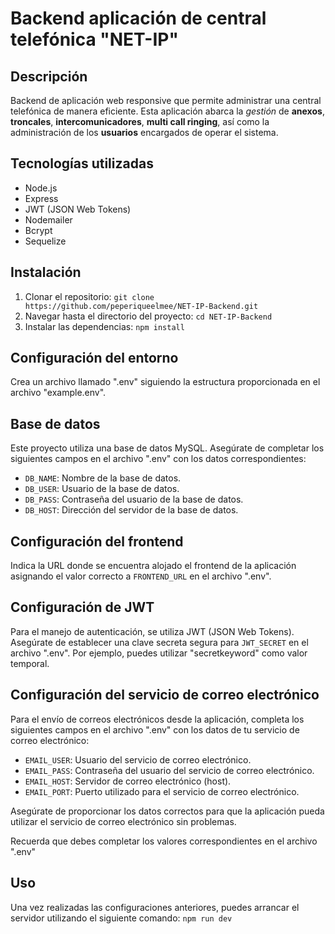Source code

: # Backend aplicación de central telefónica "NET-IP"

## Descripción

Backend de aplicación web responsive que permite administrar una central telefónica de manera eficiente. Esta aplicación abarca la *gestión* de **anexos**, **troncales**, **intercomunicadores**, **multi call ringing**, así como la administración de los **usuarios** encargados de operar el sistema.

## Tecnologías utilizadas

- Node.js
- Express
- JWT (JSON Web Tokens)
- Nodemailer
- Bcrypt
- Sequelize


## Instalación

1. Clonar el repositorio: `git clone https://github.com/peperiqueelmee/NET-IP-Backend.git`
2. Navegar hasta el directorio del proyecto: `cd NET-IP-Backend`
3. Instalar las dependencias: `npm install`

## Configuración del entorno

Crea un archivo llamado ".env" siguiendo la estructura proporcionada en el archivo "example.env".

## Base de datos

Este proyecto utiliza una base de datos MySQL. Asegúrate de completar los siguientes campos en el archivo ".env" con los datos correspondientes:

- `DB_NAME`: Nombre de la base de datos.
- `DB_USER`: Usuario de la base de datos.
- `DB_PASS`: Contraseña del usuario de la base de datos.
- `DB_HOST`: Dirección del servidor de la base de datos.

## Configuración del frontend

Indica la URL donde se encuentra alojado el frontend de la aplicación asignando el valor correcto a `FRONTEND_URL` en el archivo ".env".

## Configuración de JWT

Para el manejo de autenticación, se utiliza JWT (JSON Web Tokens). Asegúrate de establecer una clave secreta segura para `JWT_SECRET` en el archivo ".env". Por ejemplo, puedes utilizar "secretkeyword" como valor temporal.

## Configuración del servicio de correo electrónico

Para el envío de correos electrónicos desde la aplicación, completa los siguientes campos en el archivo ".env" con los datos de tu servicio de correo electrónico:

- `EMAIL_USER`: Usuario del servicio de correo electrónico.
- `EMAIL_PASS`: Contraseña del usuario del servicio de correo electrónico.
- `EMAIL_HOST`: Servidor de correo electrónico (host).
- `EMAIL_PORT`: Puerto utilizado para el servicio de correo electrónico.

Asegúrate de proporcionar los datos correctos para que la aplicación pueda utilizar el servicio de correo electrónico sin problemas.

Recuerda que debes completar los valores correspondientes en el archivo ".env"

## Uso

Una vez realizadas las configuraciones anteriores, puedes arrancar el servidor utilizando el siguiente comando:
`npm run dev`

________________

- PROMPT -
The pictures stay out; everything else in the records above must be repeated exactly.

- RESPONSE FOR THIS EXERCISE -
Source code

: # Backend aplicación de central telefónica "NET-IP"

## Descripción

Backend de aplicación web responsive que permite administrar una central telefónica de manera eficiente. Esta aplicación abarca la *gestión* de **anexos**, **troncales**, **intercomunicadores**, **multi call ringing**, así como la administración de los **usuarios** encargados de operar el sistema.

## Tecnologías utilizadas

- Node.js
- Express
- JWT (JSON Web Tokens)
- Nodemailer
- Bcrypt
- Sequelize


## Instalación

1. Clonar el repositorio: `git clone https://github.com/peperiqueelmee/NET-IP-Backend.git`
2. Navegar hasta el directorio del proyecto: `cd NET-IP-Backend`
3. Instalar las dependencias: `npm install`

## Configuración del entorno

Crea un archivo llamado ".env" siguiendo la estructura proporcionada en el archivo "example.env".

## Base de datos

Este proyecto utiliza una base de datos MySQL. Asegúrate de completar los siguientes campos en el archivo ".env" con los datos correspondientes:

- `DB_NAME`: Nombre de la base de datos.
- `DB_USER`: Usuario de la base de datos.
- `DB_PASS`: Contraseña del usuario de la base de datos.
- `DB_HOST`: Dirección del servidor de la base de datos.

## Configuración del frontend

Indica la URL donde se encuentra alojado el frontend de la aplicación asignando el valor correcto a `FRONTEND_URL` en el archivo ".env".

## Configuración de JWT

Para el manejo de autenticación, se utiliza JWT (JSON Web Tokens). Asegúrate de establecer una clave secreta segura para `JWT_SECRET` en el archivo ".env". Por ejemplo, puedes utilizar "secretkeyword" como valor temporal.

## Configuración del servicio de correo electrónico

Para el envío de correos electrónicos desde la aplicación, completa los siguientes campos en el archivo ".env" con los datos de tu servicio de correo electrónico:

- `EMAIL_USER`: Usuario del servicio de correo electrónico.
- `EMAIL_PASS`: Contraseña del usuario del servicio de correo electrónico.
- `EMAIL_HOST`: Servidor de correo electrónico (host).
- `EMAIL_PORT`: Puerto utilizado para el servicio de correo electrónico.

Asegúrate de proporcionar los datos correctos para que la aplicación pueda utilizar el servicio de correo electrónico sin problemas.

Recuerda que debes completar los valores correspondientes en el archivo ".env"

## Uso

Una vez realizadas las configuraciones anteriores, puedes arrancar el servidor utilizando el siguiente comando:
`npm run dev`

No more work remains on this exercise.